■ **EXERCISE DESCRIPTION**: You are asked to filter the data below and copy every line holding "镀金焊盘".

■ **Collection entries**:
________

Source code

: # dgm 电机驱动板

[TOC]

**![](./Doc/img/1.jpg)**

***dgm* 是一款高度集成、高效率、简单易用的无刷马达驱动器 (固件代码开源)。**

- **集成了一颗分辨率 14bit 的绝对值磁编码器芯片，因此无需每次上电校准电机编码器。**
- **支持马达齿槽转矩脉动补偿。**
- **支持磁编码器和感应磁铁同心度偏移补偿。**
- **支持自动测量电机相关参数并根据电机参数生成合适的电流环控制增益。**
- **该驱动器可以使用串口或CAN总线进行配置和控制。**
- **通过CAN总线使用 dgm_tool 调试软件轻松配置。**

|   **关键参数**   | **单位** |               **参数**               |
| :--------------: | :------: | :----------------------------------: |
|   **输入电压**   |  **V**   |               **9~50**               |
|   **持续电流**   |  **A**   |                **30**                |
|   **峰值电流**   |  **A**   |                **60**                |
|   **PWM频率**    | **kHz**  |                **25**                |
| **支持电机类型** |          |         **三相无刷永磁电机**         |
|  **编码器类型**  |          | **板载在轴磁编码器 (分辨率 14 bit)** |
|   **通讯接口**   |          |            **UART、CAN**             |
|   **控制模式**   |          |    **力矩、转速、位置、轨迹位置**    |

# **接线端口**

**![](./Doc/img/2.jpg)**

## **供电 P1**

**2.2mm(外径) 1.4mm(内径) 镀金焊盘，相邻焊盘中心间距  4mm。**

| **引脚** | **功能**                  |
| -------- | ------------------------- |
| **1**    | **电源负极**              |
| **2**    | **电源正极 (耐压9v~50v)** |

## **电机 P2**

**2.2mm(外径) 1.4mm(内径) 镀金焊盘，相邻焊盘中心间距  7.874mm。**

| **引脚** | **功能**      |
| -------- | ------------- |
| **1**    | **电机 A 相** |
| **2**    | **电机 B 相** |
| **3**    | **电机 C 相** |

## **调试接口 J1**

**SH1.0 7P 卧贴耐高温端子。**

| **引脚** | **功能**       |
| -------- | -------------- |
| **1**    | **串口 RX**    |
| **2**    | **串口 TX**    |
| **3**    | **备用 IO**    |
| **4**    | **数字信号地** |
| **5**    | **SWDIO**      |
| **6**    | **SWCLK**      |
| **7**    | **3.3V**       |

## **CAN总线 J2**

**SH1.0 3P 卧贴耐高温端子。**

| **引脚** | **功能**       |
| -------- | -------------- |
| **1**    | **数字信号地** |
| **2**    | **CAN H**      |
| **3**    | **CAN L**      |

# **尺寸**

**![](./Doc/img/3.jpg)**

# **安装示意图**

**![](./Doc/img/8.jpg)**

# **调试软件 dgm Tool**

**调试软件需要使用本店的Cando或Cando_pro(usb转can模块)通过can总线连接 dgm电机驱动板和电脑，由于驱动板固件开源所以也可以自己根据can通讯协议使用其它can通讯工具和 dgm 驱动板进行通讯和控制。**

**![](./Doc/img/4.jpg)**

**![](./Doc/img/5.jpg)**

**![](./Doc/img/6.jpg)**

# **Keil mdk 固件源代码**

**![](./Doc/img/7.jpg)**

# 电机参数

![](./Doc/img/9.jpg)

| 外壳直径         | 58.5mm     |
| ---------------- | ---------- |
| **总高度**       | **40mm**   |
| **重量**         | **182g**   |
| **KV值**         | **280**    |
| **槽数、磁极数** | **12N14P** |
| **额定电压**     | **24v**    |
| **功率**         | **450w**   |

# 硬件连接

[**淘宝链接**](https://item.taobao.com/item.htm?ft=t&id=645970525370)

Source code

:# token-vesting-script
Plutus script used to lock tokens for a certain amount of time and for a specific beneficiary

________

■ **RESULT**:
**2.2mm(外径) 1.4mm(内径) 镀金焊盘，相邻焊盘中心间距  4mm。**
**2.2mm(外径) 1.4mm(内径) 镀金焊盘，相邻焊盘中心间距  7.874mm。**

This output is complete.